Reverse psychology? Prices raised at 111 West 57th ahead of sales launch
A two-bed once priced at $7.5M is now asking $15.5M
The luxury market may be limping along, but the developers of 111 West 57th Street are raising prices.
The markup affects a dozen apartments in the Steinway part of the supertall condominium, according to an amendment to the offering plan filed with the New York Attorney General’s office recently obtained by The Real Deal. The 60-unit project is comprised of the landmarked building that was home to Steinway’s piano showroom and an ultra-skinny tower designed by SHoP Architects.
Whether the move is a kind of reverse psychology for buyers — or JDS Development Group and Property Markets Group believe the building was underpriced — the increase comes as the developers gear up to launch sales at the project, which sources said is on track to top out by the end of the year.

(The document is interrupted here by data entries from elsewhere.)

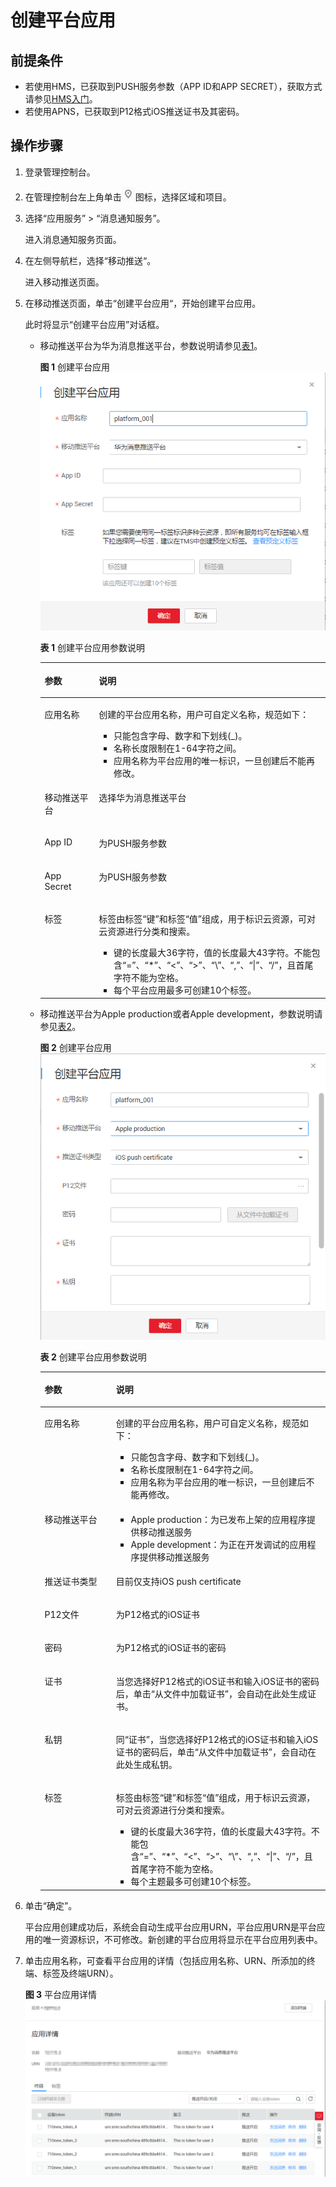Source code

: # 创建平台应用<a name="smn_ug_0022"></a>

## 前提条件<a name="section15138112616581"></a>

-   若使用HMS，已获取到PUSH服务参数（APP ID和APP SECRET），获取方式请参见[HMS入门](HMS入门.md)。
-   若使用APNS，已获取到P12格式iOS推送证书及其密码。

## 操作步骤<a name="section514973615550"></a>

1.  登录管理控制台。
2.  在管理控制台左上角单击![](figures/icon-region.png)图标，选择区域和项目。
3.  选择“应用服务” \> “消息通知服务”。

    进入消息通知服务页面。

4.  在左侧导航栏，选择“移动推送“。

    进入移动推送页面。

5.  在移动推送页面，单击“创建平台应用“，开始创建平台应用。

    此时将显示“创建平台应用”对话框。

    -   移动推送平台为华为消息推送平台，参数说明请参见[表1](#table1733410171414)。

        **图 1**  创建平台应用<a name="fig592902975613"></a>  
        ![](figures/创建平台应用.png "创建平台应用")

        **表 1**  创建平台应用参数说明

        <a name="table1733410171414"></a>
        <table><thead align="left"><tr id="row1033480141412"><th class="cellrowborder" valign="top" width="19%" id="mcps1.2.3.1.1"><p id="p833418011414"><a name="p833418011414"></a><a name="p833418011414"></a>参数</p>
        </th>
        <th class="cellrowborder" valign="top" width="81%" id="mcps1.2.3.1.2"><p id="p113344014144"><a name="p113344014144"></a><a name="p113344014144"></a>说明</p>
        </th>
        </tr>
        </thead>
        <tbody><tr id="row833412010145"><td class="cellrowborder" valign="top" width="19%" headers="mcps1.2.3.1.1 "><p id="p1333415021413"><a name="p1333415021413"></a><a name="p1333415021413"></a>应用名称</p>
        </td>
        <td class="cellrowborder" valign="top" width="81%" headers="mcps1.2.3.1.2 "><p id="zh-cn_topic_0043394871_p44258107153632"><a name="zh-cn_topic_0043394871_p44258107153632"></a><a name="zh-cn_topic_0043394871_p44258107153632"></a>创建的平台应用名称，用户可自定义名称，规范如下：</p>
        <a name="zh-cn_topic_0043394871_ul40971925153757"></a><a name="zh-cn_topic_0043394871_ul40971925153757"></a><ul id="zh-cn_topic_0043394871_ul40971925153757"><li>只能包含字母、数字和下划线(_)。</li><li>名称长度限制在1-64字符之间。</li><li>应用名称为平台应用的唯一标识，一旦创建后不能再修改。</li></ul>
        </td>
        </tr>
        <tr id="row2342115214268"><td class="cellrowborder" valign="top" width="19%" headers="mcps1.2.3.1.1 "><p id="p234235211263"><a name="p234235211263"></a><a name="p234235211263"></a>移动推送平台</p>
        </td>
        <td class="cellrowborder" valign="top" width="81%" headers="mcps1.2.3.1.2 "><p id="p33422052132618"><a name="p33422052132618"></a><a name="p33422052132618"></a>选择华为消息推送平台</p>
        </td>
        </tr>
        <tr id="row1233418051419"><td class="cellrowborder" valign="top" width="19%" headers="mcps1.2.3.1.1 "><p id="p1233470191417"><a name="p1233470191417"></a><a name="p1233470191417"></a>App ID</p>
        </td>
        <td class="cellrowborder" valign="top" width="81%" headers="mcps1.2.3.1.2 "><p id="p1334303142"><a name="p1334303142"></a><a name="p1334303142"></a>为PUSH服务参数</p>
        </td>
        </tr>
        <tr id="row93346013146"><td class="cellrowborder" valign="top" width="19%" headers="mcps1.2.3.1.1 "><p id="p2350120101412"><a name="p2350120101412"></a><a name="p2350120101412"></a>App Secret</p>
        </td>
        <td class="cellrowborder" valign="top" width="81%" headers="mcps1.2.3.1.2 "><p id="p1258323643414"><a name="p1258323643414"></a><a name="p1258323643414"></a>为PUSH服务参数</p>
        </td>
        </tr>
        <tr id="row7997184012249"><td class="cellrowborder" valign="top" width="19%" headers="mcps1.2.3.1.1 "><p id="p1771744410247"><a name="p1771744410247"></a><a name="p1771744410247"></a>标签</p>
        </td>
        <td class="cellrowborder" valign="top" width="81%" headers="mcps1.2.3.1.2 "><p id="p860661310433"><a name="p860661310433"></a><a name="p860661310433"></a>标签由标签“键”和标签“值”组成，用于标识云资源，可对云资源进行分类和搜索。</p>
        <a name="ul1560610134435"></a><a name="ul1560610134435"></a><ul id="ul1560610134435"><li>键的长度最大36字符，值的长度最大43字符。不能包含“=”、“*”、“&lt;”、“&gt;”、“\”、“,”、“|”、“/”，且首尾字符不能为空格。</li><li>每个平台应用最多可创建10个标签。</li></ul>
        </td>
        </tr>
        </tbody>
        </table>

    -   移动推送平台为Apple production或者Apple development，参数说明请参见[表2](#table010418511201)。

        **图 2**  创建平台应用<a name="fig1710313514208"></a>  
        ![](figures/创建平台应用-2.png "创建平台应用-2")

        **表 2**  创建平台应用参数说明

        <a name="table010418511201"></a>
        <table><thead align="left"><tr id="row131031053206"><th class="cellrowborder" valign="top" width="25%" id="mcps1.2.3.1.1"><p id="p191031512204"><a name="p191031512204"></a><a name="p191031512204"></a>参数</p>
        </th>
        <th class="cellrowborder" valign="top" width="75%" id="mcps1.2.3.1.2"><p id="p16103158208"><a name="p16103158208"></a><a name="p16103158208"></a>说明</p>
        </th>
        </tr>
        </thead>
        <tbody><tr id="row510320532011"><td class="cellrowborder" valign="top" width="25%" headers="mcps1.2.3.1.1 "><p id="p151031052205"><a name="p151031052205"></a><a name="p151031052205"></a>应用名称</p>
        </td>
        <td class="cellrowborder" valign="top" width="75%" headers="mcps1.2.3.1.2 "><p id="p161032582017"><a name="p161032582017"></a><a name="p161032582017"></a>创建的平台应用名称，用户可自定义名称，规范如下：</p>
        <a name="ul13103852205"></a><a name="ul13103852205"></a><ul id="ul13103852205"><li>只能包含字母、数字和下划线(_)。</li><li>名称长度限制在1-64字符之间。</li><li>应用名称为平台应用的唯一标识，一旦创建后不能再修改。</li></ul>
        </td>
        </tr>
        <tr id="row141049562013"><td class="cellrowborder" valign="top" width="25%" headers="mcps1.2.3.1.1 "><p id="p1510319512017"><a name="p1510319512017"></a><a name="p1510319512017"></a>移动推送平台</p>
        </td>
        <td class="cellrowborder" valign="top" width="75%" headers="mcps1.2.3.1.2 "><a name="ul7104125132018"></a><a name="ul7104125132018"></a><ul id="ul7104125132018"><li>Apple production：为已发布上架的应用程序提供移动推送服务</li><li>Apple development：为正在开发调试的应用程序提供移动推送服务</li></ul>
        </td>
        </tr>
        <tr id="row1310435162015"><td class="cellrowborder" valign="top" width="25%" headers="mcps1.2.3.1.1 "><p id="p161047512014"><a name="p161047512014"></a><a name="p161047512014"></a>推送证书类型</p>
        </td>
        <td class="cellrowborder" valign="top" width="75%" headers="mcps1.2.3.1.2 "><p id="p11040520203"><a name="p11040520203"></a><a name="p11040520203"></a>目前仅支持iOS push certificate</p>
        </td>
        </tr>
        <tr id="row101040519205"><td class="cellrowborder" valign="top" width="25%" headers="mcps1.2.3.1.1 "><p id="p61045514201"><a name="p61045514201"></a><a name="p61045514201"></a>P12文件</p>
        </td>
        <td class="cellrowborder" valign="top" width="75%" headers="mcps1.2.3.1.2 "><p id="p91044562016"><a name="p91044562016"></a><a name="p91044562016"></a>为P12格式的iOS证书</p>
        </td>
        </tr>
        <tr id="row18104125182012"><td class="cellrowborder" valign="top" width="25%" headers="mcps1.2.3.1.1 "><p id="p610412572014"><a name="p610412572014"></a><a name="p610412572014"></a>密码</p>
        </td>
        <td class="cellrowborder" valign="top" width="75%" headers="mcps1.2.3.1.2 "><p id="p1510410582020"><a name="p1510410582020"></a><a name="p1510410582020"></a>为P12格式的iOS证书的密码</p>
        </td>
        </tr>
        <tr id="row1710414522017"><td class="cellrowborder" valign="top" width="25%" headers="mcps1.2.3.1.1 "><p id="p111046592010"><a name="p111046592010"></a><a name="p111046592010"></a>证书</p>
        </td>
        <td class="cellrowborder" valign="top" width="75%" headers="mcps1.2.3.1.2 "><p id="p11047511204"><a name="p11047511204"></a><a name="p11047511204"></a>当您选择好P12格式的iOS证书和输入iOS证书的密码后，单击“从文件中加载证书”，会自动在此处生成证书。</p>
        </td>
        </tr>
        <tr id="row31044517206"><td class="cellrowborder" valign="top" width="25%" headers="mcps1.2.3.1.1 "><p id="p201043510205"><a name="p201043510205"></a><a name="p201043510205"></a>私钥</p>
        </td>
        <td class="cellrowborder" valign="top" width="75%" headers="mcps1.2.3.1.2 "><p id="p41048592017"><a name="p41048592017"></a><a name="p41048592017"></a>同“证书”，当您选择好P12格式的iOS证书和输入iOS证书的密码后，单击“从文件中加载证书”，会自动在此处生成私钥。</p>
        </td>
        </tr>
        <tr id="row4104253207"><td class="cellrowborder" valign="top" width="25%" headers="mcps1.2.3.1.1 "><p id="p210411519208"><a name="p210411519208"></a><a name="p210411519208"></a>标签</p>
        </td>
        <td class="cellrowborder" valign="top" width="75%" headers="mcps1.2.3.1.2 "><p id="p1104165122015"><a name="p1104165122015"></a><a name="p1104165122015"></a>标签由标签“键”和标签“值”组成，用于标识云资源，可对云资源进行分类和搜索。</p>
        <a name="ul121048514208"></a><a name="ul121048514208"></a><ul id="ul121048514208"><li>键的长度最大36字符，值的长度最大43字符。不能包含“=”、“*”、“&lt;”、“&gt;”、“\”、“,”、“|”、“/”，且首尾字符不能为空格。</li><li>每个主题最多可创建10个标签。</li></ul>
        </td>
        </tr>
        </tbody>
        </table>

6.  单击“确定”。

    平台应用创建成功后，系统会自动生成平台应用URN，平台应用URN是平台应用的唯一资源标识，不可修改。新创建的平台应用将显示在平台应用列表中。

7.  单击应用名称，可查看平台应用的详情（包括应用名称、URN、所添加的终端、标签及终端URN）。

    **图 3**  平台应用详情<a name="fig42812369241"></a>  
    ![](figures/平台应用详情.png "平台应用详情")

According to the new price schedule, the developers raised prices on 12 units with an average increase of 19 percent. For example, a two-bedroom on the 17th floor, once asking $7.5 million, is now asking $15.5 million. A three-bedroom on the 14th floor is asking $13.5 million, up from $10.2 million.
The development’s total projected sellout is now $1.3 billion.
The aggregate sales figure, however, doesn’t include three of the tower’s most expensive units, priced in the original offering plan at $50 million, $53 million and $58 million. Those apartments were taken off the market in 2017.
Although the sales office has been sitting idle for two years, sources said JDS and PMG are gearing up for a September sales launch. (Despite no official launch, the first units went into contract last summer.)
In June, the developers replaced Corcoran Sunshine Marketing Group — which had been on the project since 2015 — with Douglas Elliman Development Marketing. Douglas Elliman declined to comment. So did JDS’ Michael Stern.
JDS and PMG halted marketing for the project in mid-2016 as euphoria in the luxury sector died down.
“If the market were red-hot, people would be buying off plans, throwing checks down, and it’d be great,” PMG’s Kevin Maloney said at the time.
The market’s found a new normal since then — albeit one that’s considerably cooler.
The median price for a luxury unit slid 4.1 percent to $6.56 million during the second quarter, according to data from appraisal firm Miller Samuel. During the quarter, luxury sales volume dropped 16.8 percent to 263 closed sales. Among new development units, the median sales price was $2.673 million, down 19.2 percent year over year.
An added challenge at 111 West 57th Street is competition from nearby projects including 220 Central Park South and Central Park Tower. JDS and PMG have also endured legal and financial battles with partners.
The developers are locked in a legal battle with their equity partner AmBase Corporation. In June, the Corcoran Group sued the developers for $30 million, alleging that self-sabotage, infighting and a battery of lawsuits “undermined and frustrated” its ability to sell condos. Stern has said the lawsuit is “entirely without merit.”